Using the records below, give again exactly the lines from the line that contains "<h2>Detection</h2>" through the line that contains "<h2>Prairie Linear Features Effects</h2>", both ends included, and only those.

** Opening RECORD SET block **

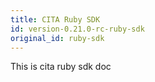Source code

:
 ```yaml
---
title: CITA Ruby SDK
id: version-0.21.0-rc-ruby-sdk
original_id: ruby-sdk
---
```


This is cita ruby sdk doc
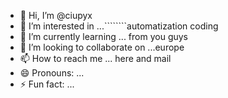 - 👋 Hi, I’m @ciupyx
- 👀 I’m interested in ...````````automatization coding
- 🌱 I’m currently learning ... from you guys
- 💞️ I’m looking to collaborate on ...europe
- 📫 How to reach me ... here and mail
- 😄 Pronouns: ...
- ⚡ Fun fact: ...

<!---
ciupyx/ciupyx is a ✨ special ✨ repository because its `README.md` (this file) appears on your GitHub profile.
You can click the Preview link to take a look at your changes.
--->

** Closing RECORD SET block **
** Opening RECORD SET block **

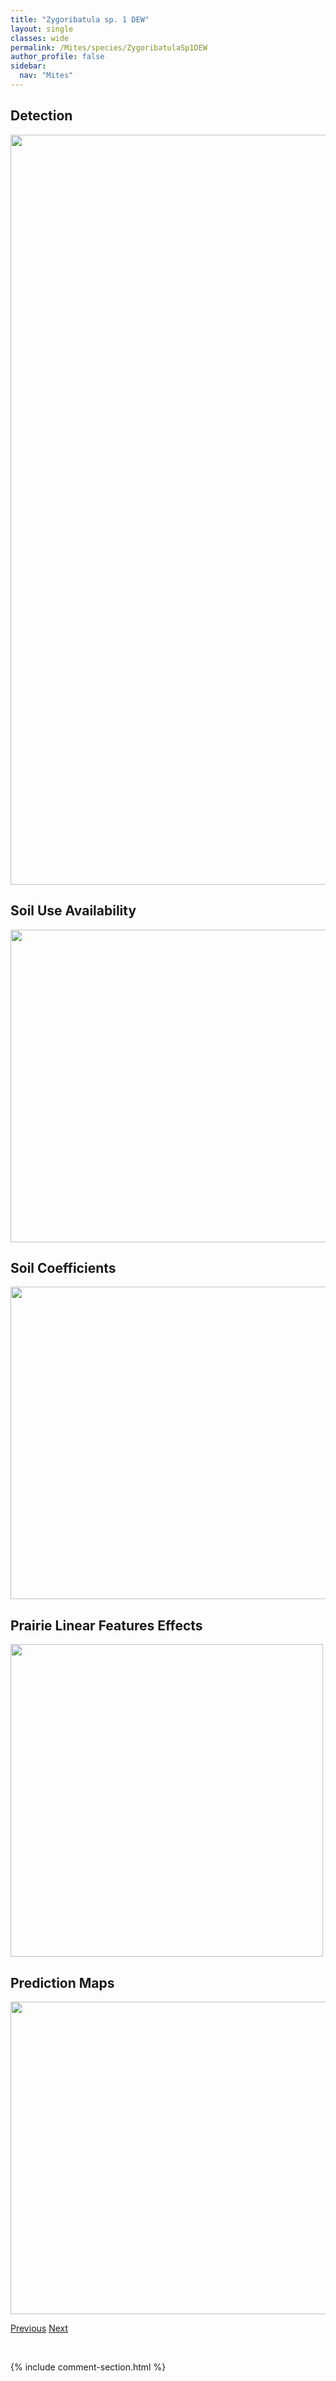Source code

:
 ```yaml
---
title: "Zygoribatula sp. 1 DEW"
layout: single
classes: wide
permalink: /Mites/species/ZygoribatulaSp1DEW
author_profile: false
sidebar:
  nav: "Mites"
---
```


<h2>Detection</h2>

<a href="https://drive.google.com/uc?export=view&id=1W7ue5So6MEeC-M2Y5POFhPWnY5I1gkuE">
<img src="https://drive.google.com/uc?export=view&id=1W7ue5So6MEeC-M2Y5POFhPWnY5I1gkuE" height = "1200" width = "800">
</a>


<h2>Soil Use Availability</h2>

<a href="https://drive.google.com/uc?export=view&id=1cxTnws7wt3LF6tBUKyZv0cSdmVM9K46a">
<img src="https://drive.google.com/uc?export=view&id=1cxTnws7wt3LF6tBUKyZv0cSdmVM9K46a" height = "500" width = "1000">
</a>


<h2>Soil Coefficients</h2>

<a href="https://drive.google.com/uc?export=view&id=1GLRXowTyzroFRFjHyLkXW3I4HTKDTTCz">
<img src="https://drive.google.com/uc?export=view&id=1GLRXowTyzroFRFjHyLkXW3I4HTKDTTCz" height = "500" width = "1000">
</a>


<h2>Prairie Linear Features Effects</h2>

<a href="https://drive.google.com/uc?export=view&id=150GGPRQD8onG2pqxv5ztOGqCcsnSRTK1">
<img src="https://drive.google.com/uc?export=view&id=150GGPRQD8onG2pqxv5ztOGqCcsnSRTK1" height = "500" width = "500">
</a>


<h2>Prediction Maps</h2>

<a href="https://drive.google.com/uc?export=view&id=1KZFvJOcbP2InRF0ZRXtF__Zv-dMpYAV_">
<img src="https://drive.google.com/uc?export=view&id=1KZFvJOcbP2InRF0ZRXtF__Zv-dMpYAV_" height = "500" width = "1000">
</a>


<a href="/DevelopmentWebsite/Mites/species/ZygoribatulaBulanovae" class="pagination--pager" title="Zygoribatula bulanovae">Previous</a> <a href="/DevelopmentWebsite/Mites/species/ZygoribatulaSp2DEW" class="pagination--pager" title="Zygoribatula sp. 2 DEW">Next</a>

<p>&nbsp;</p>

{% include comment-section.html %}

** Closing RECORD SET block **
** Opening RECORD SET block **

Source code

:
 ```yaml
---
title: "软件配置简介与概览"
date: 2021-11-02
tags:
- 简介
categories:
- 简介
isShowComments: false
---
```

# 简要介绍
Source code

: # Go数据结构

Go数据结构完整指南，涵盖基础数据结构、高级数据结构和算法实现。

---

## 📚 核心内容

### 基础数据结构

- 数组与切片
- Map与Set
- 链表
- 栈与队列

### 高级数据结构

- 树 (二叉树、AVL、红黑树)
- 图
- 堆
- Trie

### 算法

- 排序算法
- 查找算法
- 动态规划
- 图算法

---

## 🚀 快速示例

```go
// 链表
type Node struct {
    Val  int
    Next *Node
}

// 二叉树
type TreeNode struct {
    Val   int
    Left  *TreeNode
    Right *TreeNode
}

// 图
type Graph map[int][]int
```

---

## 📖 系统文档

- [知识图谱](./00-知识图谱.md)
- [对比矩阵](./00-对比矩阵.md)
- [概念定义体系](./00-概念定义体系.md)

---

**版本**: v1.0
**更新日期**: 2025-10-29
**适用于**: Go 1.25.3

** Closing RECORD SET block **

◆ **ANSWER TO THE PROBLEM**
<h2>Detection</h2>

<a href="https://drive.google.com/uc?export=view&id=1W7ue5So6MEeC-M2Y5POFhPWnY5I1gkuE">
<img src="https://drive.google.com/uc?export=view&id=1W7ue5So6MEeC-M2Y5POFhPWnY5I1gkuE" height = "1200" width = "800">
</a>


<h2>Soil Use Availability</h2>

<a href="https://drive.google.com/uc?export=view&id=1cxTnws7wt3LF6tBUKyZv0cSdmVM9K46a">
<img src="https://drive.google.com/uc?export=view&id=1cxTnws7wt3LF6tBUKyZv0cSdmVM9K46a" height = "500" width = "1000">
</a>


<h2>Soil Coefficients</h2>

<a href="https://drive.google.com/uc?export=view&id=1GLRXowTyzroFRFjHyLkXW3I4HTKDTTCz">
<img src="https://drive.google.com/uc?export=view&id=1GLRXowTyzroFRFjHyLkXW3I4HTKDTTCz" height = "500" width = "1000">
</a>


<h2>Prairie Linear Features Effects</h2>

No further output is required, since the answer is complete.